What to produce
Count the lines in the records below that contain the word "show", and give only that count.

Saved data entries
☆ ☆ ☆ ☆ ☆

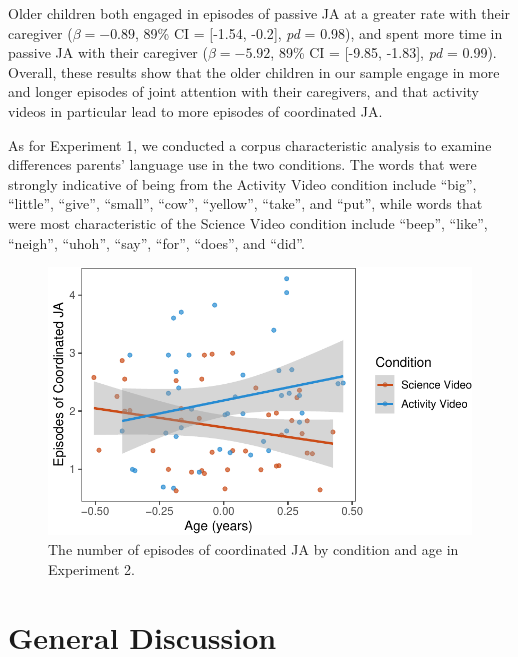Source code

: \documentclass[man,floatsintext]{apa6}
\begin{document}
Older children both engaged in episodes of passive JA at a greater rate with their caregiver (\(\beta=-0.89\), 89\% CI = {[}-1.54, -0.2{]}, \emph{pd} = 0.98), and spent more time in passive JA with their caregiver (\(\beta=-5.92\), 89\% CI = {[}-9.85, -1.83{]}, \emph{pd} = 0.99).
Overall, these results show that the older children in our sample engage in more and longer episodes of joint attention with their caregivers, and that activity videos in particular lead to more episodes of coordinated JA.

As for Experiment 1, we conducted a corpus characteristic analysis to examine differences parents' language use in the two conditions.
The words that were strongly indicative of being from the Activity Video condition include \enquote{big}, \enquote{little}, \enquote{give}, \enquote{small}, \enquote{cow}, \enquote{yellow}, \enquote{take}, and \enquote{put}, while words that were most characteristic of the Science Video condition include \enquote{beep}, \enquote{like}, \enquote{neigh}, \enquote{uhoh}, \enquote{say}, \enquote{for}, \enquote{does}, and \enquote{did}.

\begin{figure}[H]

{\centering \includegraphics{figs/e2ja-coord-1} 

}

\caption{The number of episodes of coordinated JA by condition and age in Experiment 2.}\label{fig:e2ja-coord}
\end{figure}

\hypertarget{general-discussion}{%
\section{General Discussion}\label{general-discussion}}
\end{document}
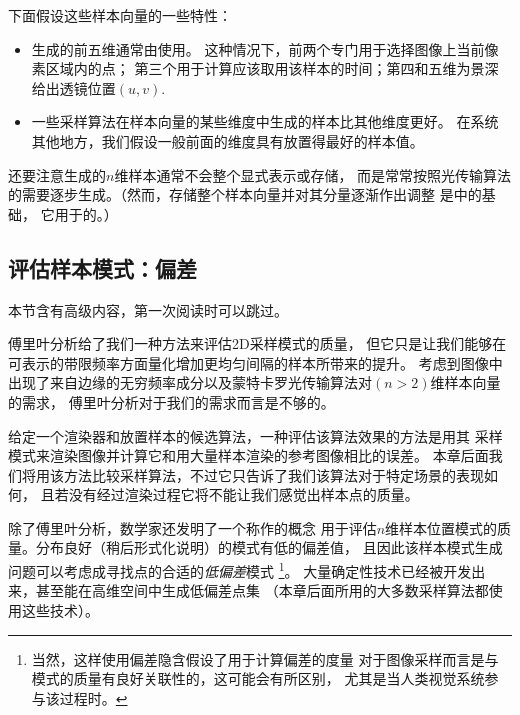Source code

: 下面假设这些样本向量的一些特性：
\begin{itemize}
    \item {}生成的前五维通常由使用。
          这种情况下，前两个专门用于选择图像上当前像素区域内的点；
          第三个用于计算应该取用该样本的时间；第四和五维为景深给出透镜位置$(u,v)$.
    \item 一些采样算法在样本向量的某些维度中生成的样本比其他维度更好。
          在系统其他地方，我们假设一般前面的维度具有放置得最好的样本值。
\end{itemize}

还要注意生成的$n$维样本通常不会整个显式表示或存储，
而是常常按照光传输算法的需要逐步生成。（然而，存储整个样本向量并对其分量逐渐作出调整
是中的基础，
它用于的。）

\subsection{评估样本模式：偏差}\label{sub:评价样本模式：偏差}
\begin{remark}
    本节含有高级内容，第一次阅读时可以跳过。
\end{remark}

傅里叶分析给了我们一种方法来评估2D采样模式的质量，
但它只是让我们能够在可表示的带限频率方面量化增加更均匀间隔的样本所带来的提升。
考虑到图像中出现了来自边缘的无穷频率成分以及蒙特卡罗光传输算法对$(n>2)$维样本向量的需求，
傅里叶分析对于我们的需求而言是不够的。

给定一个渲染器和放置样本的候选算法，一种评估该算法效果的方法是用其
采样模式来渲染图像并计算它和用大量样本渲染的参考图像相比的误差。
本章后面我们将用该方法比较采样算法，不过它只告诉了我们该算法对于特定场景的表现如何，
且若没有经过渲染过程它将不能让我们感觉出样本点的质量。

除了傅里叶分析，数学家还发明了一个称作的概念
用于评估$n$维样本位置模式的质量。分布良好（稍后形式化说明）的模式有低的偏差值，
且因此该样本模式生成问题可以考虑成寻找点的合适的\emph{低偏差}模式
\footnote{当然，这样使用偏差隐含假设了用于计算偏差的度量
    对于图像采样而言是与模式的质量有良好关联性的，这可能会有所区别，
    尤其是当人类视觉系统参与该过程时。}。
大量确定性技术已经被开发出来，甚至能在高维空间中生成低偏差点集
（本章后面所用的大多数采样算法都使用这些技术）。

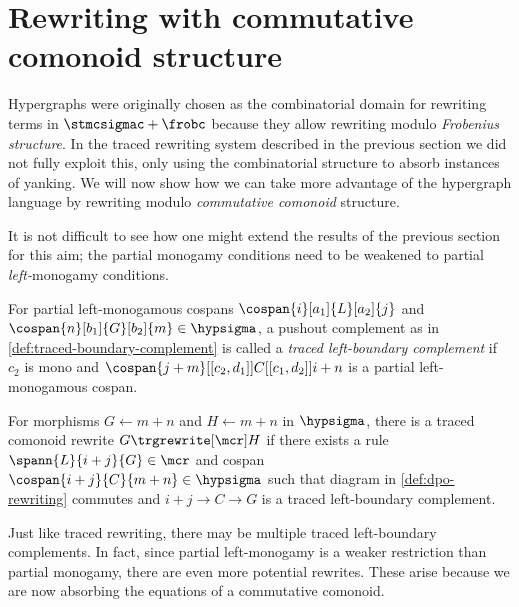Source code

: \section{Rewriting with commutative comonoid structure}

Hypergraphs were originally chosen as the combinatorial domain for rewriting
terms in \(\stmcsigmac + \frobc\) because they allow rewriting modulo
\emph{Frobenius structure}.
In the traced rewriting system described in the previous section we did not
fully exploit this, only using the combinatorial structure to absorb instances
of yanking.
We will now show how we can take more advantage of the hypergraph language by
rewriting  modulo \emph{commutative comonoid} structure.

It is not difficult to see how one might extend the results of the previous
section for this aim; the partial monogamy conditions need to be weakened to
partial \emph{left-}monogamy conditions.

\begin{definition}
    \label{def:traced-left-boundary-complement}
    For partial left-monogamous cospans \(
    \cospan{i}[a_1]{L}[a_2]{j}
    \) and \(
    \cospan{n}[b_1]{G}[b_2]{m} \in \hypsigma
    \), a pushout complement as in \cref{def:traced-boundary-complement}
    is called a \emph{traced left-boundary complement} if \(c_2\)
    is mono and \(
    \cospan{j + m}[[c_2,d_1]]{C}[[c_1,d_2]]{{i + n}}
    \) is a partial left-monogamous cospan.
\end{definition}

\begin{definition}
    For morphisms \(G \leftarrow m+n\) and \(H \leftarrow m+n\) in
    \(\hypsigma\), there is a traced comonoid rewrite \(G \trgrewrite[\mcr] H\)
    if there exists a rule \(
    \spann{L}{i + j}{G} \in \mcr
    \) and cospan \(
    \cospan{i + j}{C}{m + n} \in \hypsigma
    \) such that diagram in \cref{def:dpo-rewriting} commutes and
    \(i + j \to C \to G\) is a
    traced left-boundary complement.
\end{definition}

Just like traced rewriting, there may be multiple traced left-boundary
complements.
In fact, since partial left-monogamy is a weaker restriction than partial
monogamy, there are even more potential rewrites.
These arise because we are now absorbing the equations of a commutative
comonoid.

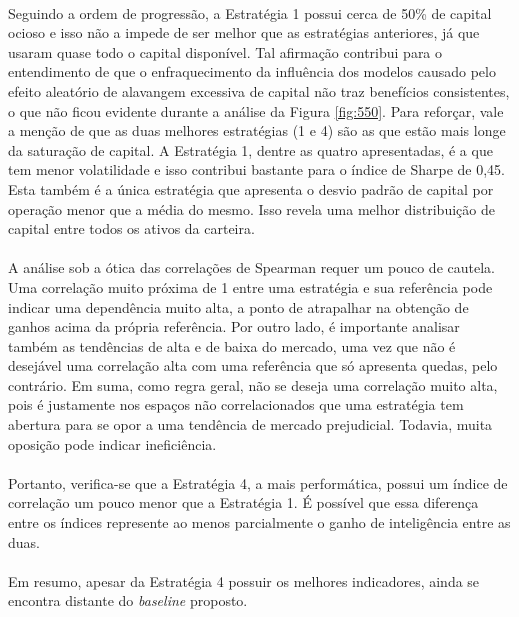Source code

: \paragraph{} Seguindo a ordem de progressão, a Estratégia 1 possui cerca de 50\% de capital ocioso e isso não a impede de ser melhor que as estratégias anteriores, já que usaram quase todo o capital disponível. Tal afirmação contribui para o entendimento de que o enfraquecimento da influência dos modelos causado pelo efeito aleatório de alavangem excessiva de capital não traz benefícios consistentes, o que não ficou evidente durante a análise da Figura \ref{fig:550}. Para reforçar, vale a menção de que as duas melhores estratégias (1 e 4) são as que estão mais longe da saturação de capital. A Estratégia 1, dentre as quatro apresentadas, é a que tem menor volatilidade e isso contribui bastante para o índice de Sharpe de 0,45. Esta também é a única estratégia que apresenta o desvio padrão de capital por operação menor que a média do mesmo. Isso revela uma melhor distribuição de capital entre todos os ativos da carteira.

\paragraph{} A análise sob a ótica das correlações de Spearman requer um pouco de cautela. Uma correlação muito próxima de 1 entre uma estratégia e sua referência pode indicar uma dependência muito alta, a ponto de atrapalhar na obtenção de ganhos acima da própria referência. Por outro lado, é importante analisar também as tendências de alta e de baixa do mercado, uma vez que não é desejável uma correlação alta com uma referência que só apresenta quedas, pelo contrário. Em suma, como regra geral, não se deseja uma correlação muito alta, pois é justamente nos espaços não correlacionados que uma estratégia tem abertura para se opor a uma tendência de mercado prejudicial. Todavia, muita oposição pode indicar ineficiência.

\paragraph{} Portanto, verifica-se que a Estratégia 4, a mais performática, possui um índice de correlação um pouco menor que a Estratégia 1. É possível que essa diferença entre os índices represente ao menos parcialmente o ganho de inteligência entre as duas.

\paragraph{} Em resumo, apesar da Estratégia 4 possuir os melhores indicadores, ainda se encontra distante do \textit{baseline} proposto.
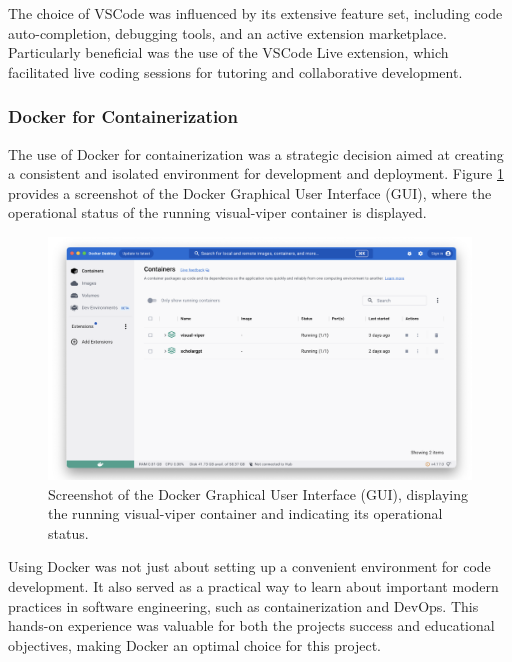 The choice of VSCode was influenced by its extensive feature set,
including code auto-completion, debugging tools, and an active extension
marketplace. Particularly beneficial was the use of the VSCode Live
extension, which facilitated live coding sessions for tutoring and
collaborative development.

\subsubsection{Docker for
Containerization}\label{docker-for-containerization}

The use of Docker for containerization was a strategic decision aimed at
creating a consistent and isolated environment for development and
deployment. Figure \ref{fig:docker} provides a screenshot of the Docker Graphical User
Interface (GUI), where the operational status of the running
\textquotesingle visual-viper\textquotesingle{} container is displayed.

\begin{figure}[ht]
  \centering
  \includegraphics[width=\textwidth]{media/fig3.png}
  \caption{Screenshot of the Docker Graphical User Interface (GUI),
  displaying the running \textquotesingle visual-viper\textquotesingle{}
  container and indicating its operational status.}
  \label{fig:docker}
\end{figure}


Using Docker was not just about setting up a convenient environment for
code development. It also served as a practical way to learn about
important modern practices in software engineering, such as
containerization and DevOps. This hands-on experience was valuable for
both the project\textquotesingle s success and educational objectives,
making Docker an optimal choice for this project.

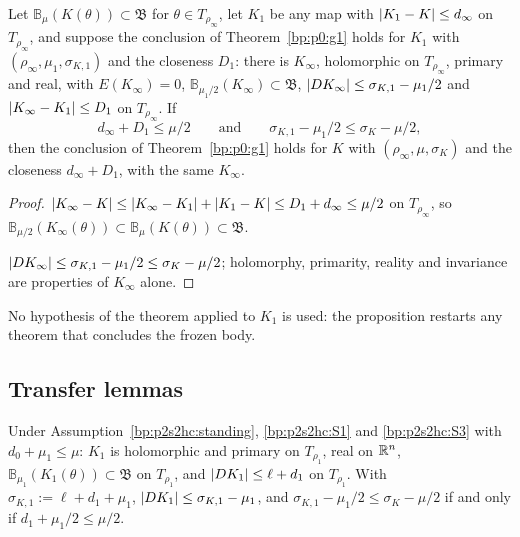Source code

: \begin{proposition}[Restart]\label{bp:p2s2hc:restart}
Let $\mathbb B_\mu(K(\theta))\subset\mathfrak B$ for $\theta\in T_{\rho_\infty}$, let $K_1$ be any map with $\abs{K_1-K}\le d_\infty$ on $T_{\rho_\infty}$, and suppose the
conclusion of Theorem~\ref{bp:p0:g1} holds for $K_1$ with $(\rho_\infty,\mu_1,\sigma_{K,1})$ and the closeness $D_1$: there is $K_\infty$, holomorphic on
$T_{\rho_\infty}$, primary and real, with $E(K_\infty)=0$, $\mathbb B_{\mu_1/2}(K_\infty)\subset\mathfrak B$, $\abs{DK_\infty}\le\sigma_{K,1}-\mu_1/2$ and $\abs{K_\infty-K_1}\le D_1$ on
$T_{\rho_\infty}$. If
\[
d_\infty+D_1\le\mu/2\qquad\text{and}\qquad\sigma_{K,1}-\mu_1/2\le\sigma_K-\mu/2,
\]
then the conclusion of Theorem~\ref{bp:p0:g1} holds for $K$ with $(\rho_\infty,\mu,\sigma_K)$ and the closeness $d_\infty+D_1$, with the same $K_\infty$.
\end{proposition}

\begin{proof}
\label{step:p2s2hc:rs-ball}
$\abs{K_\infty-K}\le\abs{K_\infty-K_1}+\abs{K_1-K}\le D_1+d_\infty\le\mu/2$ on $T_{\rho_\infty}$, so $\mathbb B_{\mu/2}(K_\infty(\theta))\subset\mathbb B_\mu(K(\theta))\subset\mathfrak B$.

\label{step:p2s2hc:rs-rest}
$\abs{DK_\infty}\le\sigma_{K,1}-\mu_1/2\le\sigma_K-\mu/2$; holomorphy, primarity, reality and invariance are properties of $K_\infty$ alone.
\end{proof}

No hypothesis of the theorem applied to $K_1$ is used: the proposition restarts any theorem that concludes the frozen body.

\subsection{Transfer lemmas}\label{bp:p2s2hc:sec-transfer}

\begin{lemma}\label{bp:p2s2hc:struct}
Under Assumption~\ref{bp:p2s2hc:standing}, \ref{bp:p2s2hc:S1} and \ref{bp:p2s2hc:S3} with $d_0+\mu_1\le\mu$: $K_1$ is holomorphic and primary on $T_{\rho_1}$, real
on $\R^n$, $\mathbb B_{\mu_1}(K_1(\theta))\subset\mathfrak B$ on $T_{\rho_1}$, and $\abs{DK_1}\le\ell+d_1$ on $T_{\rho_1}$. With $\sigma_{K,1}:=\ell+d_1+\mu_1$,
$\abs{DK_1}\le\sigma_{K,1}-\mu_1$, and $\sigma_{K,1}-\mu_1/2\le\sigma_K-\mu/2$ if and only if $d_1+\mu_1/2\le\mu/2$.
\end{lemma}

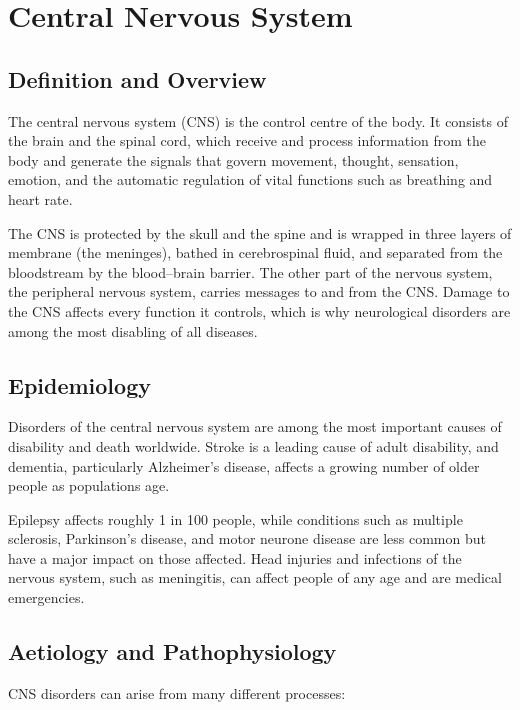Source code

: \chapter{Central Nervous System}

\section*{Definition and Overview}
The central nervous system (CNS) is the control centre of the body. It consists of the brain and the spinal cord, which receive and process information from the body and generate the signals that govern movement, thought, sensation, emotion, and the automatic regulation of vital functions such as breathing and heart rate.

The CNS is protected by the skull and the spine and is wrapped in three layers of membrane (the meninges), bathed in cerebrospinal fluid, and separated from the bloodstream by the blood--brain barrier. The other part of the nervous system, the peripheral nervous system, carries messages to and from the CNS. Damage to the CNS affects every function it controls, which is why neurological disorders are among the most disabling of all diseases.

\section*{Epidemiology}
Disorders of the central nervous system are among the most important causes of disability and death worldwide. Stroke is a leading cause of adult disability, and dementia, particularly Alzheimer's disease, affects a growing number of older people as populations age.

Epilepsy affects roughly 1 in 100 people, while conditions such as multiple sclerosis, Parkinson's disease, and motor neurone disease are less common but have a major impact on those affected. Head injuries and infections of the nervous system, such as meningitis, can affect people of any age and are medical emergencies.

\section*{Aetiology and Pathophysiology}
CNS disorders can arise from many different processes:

☆ ☆ ☆ ☆ ☆

Output for this task
2